Nothing beyond the line containing "SHA-256 manifest ()." is to be printed; print exactly each line from the start of the records below through that line, leaving out pictures.

Collected data:

- - - -

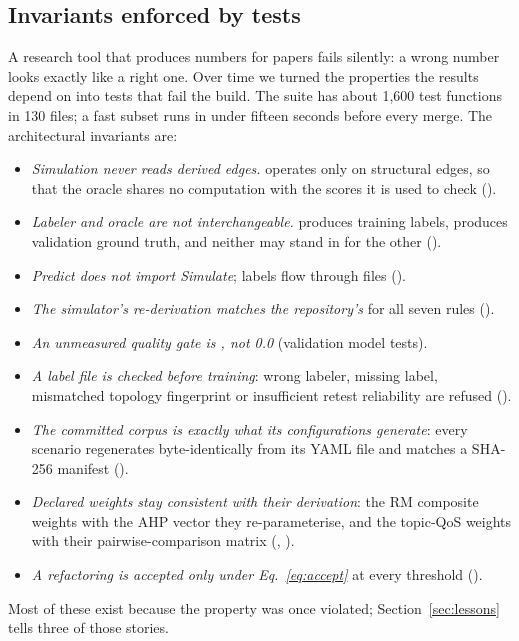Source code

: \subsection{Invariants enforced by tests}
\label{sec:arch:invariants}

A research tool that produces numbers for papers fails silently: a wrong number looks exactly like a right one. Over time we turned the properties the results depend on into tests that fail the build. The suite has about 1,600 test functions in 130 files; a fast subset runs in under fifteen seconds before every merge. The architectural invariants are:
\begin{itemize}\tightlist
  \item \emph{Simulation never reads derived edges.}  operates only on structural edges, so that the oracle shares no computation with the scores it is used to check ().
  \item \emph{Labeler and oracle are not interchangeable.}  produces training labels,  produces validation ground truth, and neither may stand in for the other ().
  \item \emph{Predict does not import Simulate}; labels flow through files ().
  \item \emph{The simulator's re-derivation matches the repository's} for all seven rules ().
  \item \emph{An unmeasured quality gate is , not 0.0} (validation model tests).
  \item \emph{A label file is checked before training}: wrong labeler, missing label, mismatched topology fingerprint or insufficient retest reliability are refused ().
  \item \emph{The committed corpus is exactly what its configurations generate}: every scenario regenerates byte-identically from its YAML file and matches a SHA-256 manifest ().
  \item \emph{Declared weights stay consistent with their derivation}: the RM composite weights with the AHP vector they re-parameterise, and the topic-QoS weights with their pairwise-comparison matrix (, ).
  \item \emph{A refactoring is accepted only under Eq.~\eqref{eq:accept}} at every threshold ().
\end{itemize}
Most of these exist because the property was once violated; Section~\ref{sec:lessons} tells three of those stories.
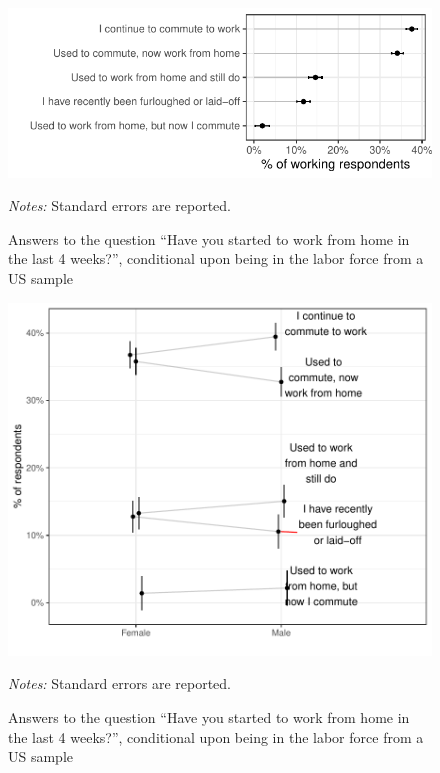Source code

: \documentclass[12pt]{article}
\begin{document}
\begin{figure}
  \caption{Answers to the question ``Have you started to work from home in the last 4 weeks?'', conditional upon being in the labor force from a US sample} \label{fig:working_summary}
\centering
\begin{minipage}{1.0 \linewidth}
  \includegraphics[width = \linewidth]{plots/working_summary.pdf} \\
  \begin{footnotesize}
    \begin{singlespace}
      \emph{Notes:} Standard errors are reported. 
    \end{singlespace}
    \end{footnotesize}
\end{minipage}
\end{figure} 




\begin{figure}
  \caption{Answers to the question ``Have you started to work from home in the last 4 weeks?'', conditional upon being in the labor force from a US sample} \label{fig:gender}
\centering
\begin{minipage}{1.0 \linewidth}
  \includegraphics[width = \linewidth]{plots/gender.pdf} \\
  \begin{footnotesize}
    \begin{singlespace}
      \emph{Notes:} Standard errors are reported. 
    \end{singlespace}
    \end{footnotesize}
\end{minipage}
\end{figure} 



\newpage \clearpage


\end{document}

- - - -

● ANSWER FOR THIS EXERCISE
Source code

: \subsection{Invariants enforced by tests}
\label{sec:arch:invariants}

A research tool that produces numbers for papers fails silently: a wrong number looks exactly like a right one. Over time we turned the properties the results depend on into tests that fail the build. The suite has about 1,600 test functions in 130 files; a fast subset runs in under fifteen seconds before every merge. The architectural invariants are:
\begin{itemize}\tightlist
  \item \emph{Simulation never reads derived edges.}  operates only on structural edges, so that the oracle shares no computation with the scores it is used to check ().
  \item \emph{Labeler and oracle are not interchangeable.}  produces training labels,  produces validation ground truth, and neither may stand in for the other ().
  \item \emph{Predict does not import Simulate}; labels flow through files ().
  \item \emph{The simulator's re-derivation matches the repository's} for all seven rules ().
  \item \emph{An unmeasured quality gate is , not 0.0} (validation model tests).
  \item \emph{A label file is checked before training}: wrong labeler, missing label, mismatched topology fingerprint or insufficient retest reliability are refused ().
  \item \emph{The committed corpus is exactly what its configurations generate}: every scenario regenerates byte-identically from its YAML file and matches a SHA-256 manifest ().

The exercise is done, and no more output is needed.